[Opening Provided information section]

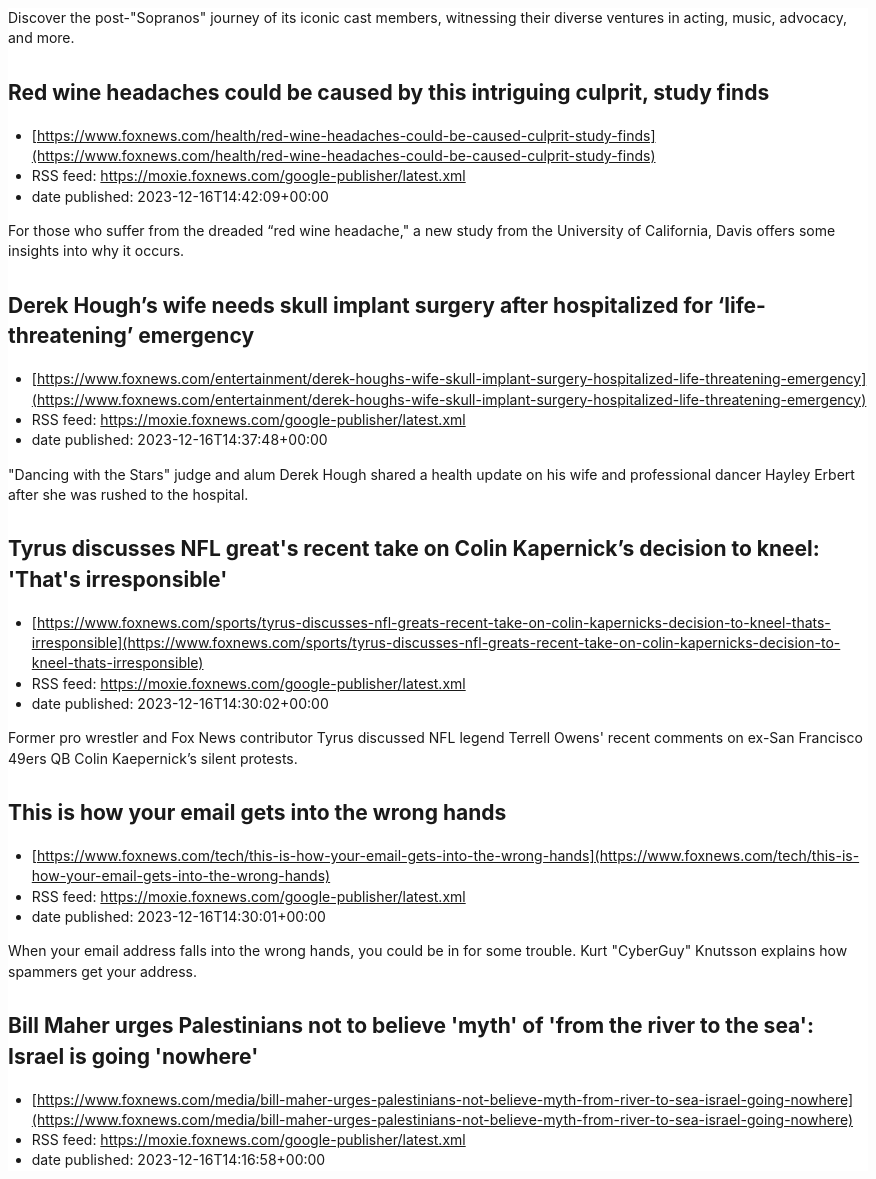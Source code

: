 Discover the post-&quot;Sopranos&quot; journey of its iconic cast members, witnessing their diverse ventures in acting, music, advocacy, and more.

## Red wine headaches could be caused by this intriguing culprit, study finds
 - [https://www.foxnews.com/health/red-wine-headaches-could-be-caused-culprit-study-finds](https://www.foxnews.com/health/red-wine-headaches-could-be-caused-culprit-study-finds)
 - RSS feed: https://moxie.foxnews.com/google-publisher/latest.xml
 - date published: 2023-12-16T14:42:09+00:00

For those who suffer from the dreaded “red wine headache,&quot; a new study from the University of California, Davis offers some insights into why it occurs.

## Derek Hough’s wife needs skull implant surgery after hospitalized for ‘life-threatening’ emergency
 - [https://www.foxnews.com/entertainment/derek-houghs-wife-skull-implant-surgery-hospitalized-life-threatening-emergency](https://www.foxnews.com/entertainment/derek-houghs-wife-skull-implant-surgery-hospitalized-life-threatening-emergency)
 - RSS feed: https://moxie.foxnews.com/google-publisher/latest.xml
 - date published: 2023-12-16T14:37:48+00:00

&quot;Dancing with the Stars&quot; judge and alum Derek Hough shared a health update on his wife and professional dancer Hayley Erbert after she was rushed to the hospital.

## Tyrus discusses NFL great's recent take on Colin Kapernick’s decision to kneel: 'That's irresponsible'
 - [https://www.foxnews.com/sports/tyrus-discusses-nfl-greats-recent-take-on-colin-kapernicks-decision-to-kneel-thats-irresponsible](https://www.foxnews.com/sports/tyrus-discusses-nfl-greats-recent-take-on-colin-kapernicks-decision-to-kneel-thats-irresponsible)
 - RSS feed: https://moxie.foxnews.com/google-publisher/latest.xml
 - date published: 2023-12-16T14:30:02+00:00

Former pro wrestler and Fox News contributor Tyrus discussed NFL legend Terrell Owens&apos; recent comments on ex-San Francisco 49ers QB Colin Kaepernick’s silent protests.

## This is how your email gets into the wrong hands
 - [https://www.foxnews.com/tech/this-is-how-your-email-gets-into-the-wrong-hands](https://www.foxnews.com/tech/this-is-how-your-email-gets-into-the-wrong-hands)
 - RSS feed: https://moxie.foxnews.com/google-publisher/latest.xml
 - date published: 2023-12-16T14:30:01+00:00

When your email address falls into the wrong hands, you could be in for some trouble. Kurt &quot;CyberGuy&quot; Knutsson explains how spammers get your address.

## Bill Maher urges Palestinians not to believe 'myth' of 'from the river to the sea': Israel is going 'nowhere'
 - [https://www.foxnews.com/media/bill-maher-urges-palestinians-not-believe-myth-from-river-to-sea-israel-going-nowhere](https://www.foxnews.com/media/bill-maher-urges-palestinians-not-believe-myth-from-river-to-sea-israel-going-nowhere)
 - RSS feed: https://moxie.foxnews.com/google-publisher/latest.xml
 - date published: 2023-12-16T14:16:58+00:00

[Closing Provided information section]

Give again, word for word, every line from the top of the data above to the line holding "## Red wine", inclusive, with the pictures left out.

Source code

: Discover the post-&quot;Sopranos&quot; journey of its iconic cast members, witnessing their diverse ventures in acting, music, advocacy, and more.

## Red wine headaches could be caused by this intriguing culprit, study finds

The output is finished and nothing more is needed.